— WORK ITEM —
Nothing but the pictures gets dropped; retype every entry exactly.
________________________________________
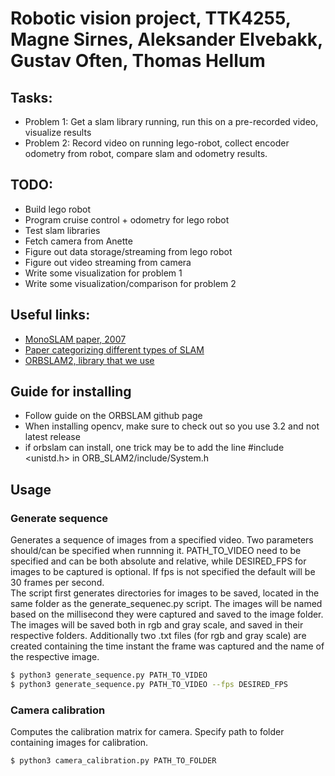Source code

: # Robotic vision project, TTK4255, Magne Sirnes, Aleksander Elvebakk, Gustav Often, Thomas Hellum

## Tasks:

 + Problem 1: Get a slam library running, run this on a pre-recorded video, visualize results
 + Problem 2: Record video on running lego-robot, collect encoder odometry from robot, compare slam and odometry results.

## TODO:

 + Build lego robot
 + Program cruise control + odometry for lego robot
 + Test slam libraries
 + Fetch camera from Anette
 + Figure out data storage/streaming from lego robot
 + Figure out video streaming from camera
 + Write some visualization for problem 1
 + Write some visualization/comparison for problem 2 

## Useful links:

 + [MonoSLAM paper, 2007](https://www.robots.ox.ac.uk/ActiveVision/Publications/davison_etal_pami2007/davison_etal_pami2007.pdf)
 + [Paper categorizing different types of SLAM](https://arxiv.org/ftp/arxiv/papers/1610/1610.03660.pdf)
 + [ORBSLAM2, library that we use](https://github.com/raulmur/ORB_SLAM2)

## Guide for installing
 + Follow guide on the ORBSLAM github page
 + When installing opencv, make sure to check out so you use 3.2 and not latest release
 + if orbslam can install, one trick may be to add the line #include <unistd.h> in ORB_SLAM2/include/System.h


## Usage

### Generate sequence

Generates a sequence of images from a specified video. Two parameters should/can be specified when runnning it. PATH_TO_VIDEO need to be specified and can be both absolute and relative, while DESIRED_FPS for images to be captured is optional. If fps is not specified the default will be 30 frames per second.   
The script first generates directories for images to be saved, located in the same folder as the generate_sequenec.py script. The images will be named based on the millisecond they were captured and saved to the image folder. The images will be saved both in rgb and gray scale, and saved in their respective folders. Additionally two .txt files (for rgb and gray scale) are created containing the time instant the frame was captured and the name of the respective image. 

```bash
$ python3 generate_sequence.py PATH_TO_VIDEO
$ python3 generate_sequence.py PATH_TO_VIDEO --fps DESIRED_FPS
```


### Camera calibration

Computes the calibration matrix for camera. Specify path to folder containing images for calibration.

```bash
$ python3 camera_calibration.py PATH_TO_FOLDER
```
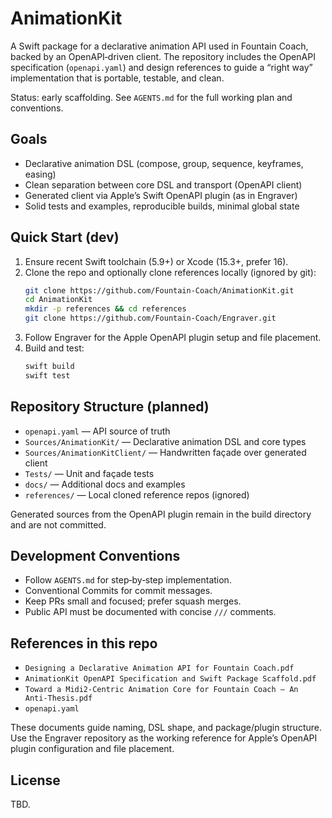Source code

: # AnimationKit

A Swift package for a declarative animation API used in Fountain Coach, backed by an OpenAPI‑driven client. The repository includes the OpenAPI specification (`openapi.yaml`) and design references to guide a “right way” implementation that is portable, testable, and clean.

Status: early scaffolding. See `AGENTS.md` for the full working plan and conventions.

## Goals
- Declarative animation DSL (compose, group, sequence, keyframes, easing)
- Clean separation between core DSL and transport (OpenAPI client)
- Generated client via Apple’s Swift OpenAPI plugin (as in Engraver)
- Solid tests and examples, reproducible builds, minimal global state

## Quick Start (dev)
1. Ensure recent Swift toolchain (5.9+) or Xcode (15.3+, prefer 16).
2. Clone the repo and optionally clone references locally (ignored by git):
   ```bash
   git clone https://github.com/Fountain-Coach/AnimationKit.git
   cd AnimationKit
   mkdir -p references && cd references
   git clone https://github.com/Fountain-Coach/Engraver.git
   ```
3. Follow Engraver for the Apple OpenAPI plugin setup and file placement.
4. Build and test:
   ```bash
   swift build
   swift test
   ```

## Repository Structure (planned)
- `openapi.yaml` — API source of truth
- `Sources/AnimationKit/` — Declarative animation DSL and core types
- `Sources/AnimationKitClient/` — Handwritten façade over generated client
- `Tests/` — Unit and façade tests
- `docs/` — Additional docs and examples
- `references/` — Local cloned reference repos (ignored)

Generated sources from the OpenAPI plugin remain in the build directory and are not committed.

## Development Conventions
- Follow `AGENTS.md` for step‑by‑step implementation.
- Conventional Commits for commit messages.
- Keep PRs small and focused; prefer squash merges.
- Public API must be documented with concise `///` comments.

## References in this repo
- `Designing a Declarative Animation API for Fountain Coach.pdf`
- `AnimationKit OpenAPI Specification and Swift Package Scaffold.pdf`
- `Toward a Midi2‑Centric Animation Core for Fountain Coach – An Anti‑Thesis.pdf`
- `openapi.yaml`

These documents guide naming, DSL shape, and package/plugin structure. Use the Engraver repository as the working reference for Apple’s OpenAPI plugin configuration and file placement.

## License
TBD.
________________________________________
— SOLUTION FOR THIS TASK —
Source code

: # Robotic vision project, TTK4255, Magne Sirnes, Aleksander Elvebakk, Gustav Often, Thomas Hellum

## Tasks:

 + Problem 1: Get a slam library running, run this on a pre-recorded video, visualize results
 + Problem 2: Record video on running lego-robot, collect encoder odometry from robot, compare slam and odometry results.

## TODO:

 + Build lego robot
 + Program cruise control + odometry for lego robot
 + Test slam libraries
 + Fetch camera from Anette
 + Figure out data storage/streaming from lego robot
 + Figure out video streaming from camera
 + Write some visualization for problem 1
 + Write some visualization/comparison for problem 2 

## Useful links:

 + [MonoSLAM paper, 2007](https://www.robots.ox.ac.uk/ActiveVision/Publications/davison_etal_pami2007/davison_etal_pami2007.pdf)
 + [Paper categorizing different types of SLAM](https://arxiv.org/ftp/arxiv/papers/1610/1610.03660.pdf)
 + [ORBSLAM2, library that we use](https://github.com/raulmur/ORB_SLAM2)

## Guide for installing
 + Follow guide on the ORBSLAM github page
 + When installing opencv, make sure to check out so you use 3.2 and not latest release
 + if orbslam can install, one trick may be to add the line #include <unistd.h> in ORB_SLAM2/include/System.h


## Usage

### Generate sequence

Generates a sequence of images from a specified video. Two parameters should/can be specified when runnning it. PATH_TO_VIDEO need to be specified and can be both absolute and relative, while DESIRED_FPS for images to be captured is optional. If fps is not specified the default will be 30 frames per second.   
The script first generates directories for images to be saved, located in the same folder as the generate_sequenec.py script. The images will be named based on the millisecond they were captured and saved to the image folder. The images will be saved both in rgb and gray scale, and saved in their respective folders. Additionally two .txt files (for rgb and gray scale) are created containing the time instant the frame was captured and the name of the respective image. 

```bash
$ python3 generate_sequence.py PATH_TO_VIDEO
$ python3 generate_sequence.py PATH_TO_VIDEO --fps DESIRED_FPS
```


### Camera calibration

Computes the calibration matrix for camera. Specify path to folder containing images for calibration.

```bash
$ python3 camera_calibration.py PATH_TO_FOLDER
```
Source code

: # AnimationKit

A Swift package for a declarative animation API used in Fountain Coach, backed by an OpenAPI‑driven client. The repository includes the OpenAPI specification (`openapi.yaml`) and design references to guide a “right way” implementation that is portable, testable, and clean.

Status: early scaffolding. See `AGENTS.md` for the full working plan and conventions.

## Goals
- Declarative animation DSL (compose, group, sequence, keyframes, easing)
- Clean separation between core DSL and transport (OpenAPI client)
- Generated client via Apple’s Swift OpenAPI plugin (as in Engraver)
- Solid tests and examples, reproducible builds, minimal global state

## Quick Start (dev)
1. Ensure recent Swift toolchain (5.9+) or Xcode (15.3+, prefer 16).
2. Clone the repo and optionally clone references locally (ignored by git):
   ```bash
   git clone https://github.com/Fountain-Coach/AnimationKit.git
   cd AnimationKit
   mkdir -p references && cd references
   git clone https://github.com/Fountain-Coach/Engraver.git
   ```
3. Follow Engraver for the Apple OpenAPI plugin setup and file placement.
4. Build and test:
   ```bash
   swift build
   swift test
   ```

## Repository Structure (planned)
- `openapi.yaml` — API source of truth
- `Sources/AnimationKit/` — Declarative animation DSL and core types
- `Sources/AnimationKitClient/` — Handwritten façade over generated client
- `Tests/` — Unit and façade tests
- `docs/` — Additional docs and examples
- `references/` — Local cloned reference repos (ignored)

Generated sources from the OpenAPI plugin remain in the build directory and are not committed.

## Development Conventions
- Follow `AGENTS.md` for step‑by‑step implementation.
- Conventional Commits for commit messages.
- Keep PRs small and focused; prefer squash merges.
- Public API must be documented with concise `///` comments.

## References in this repo
- `Designing a Declarative Animation API for Fountain Coach.pdf`
- `AnimationKit OpenAPI Specification and Swift Package Scaffold.pdf`
- `Toward a Midi2‑Centric Animation Core for Fountain Coach – An Anti‑Thesis.pdf`
- `openapi.yaml`

These documents guide naming, DSL shape, and package/plugin structure. Use the Engraver repository as the working reference for Apple’s OpenAPI plugin configuration and file placement.

## License
TBD.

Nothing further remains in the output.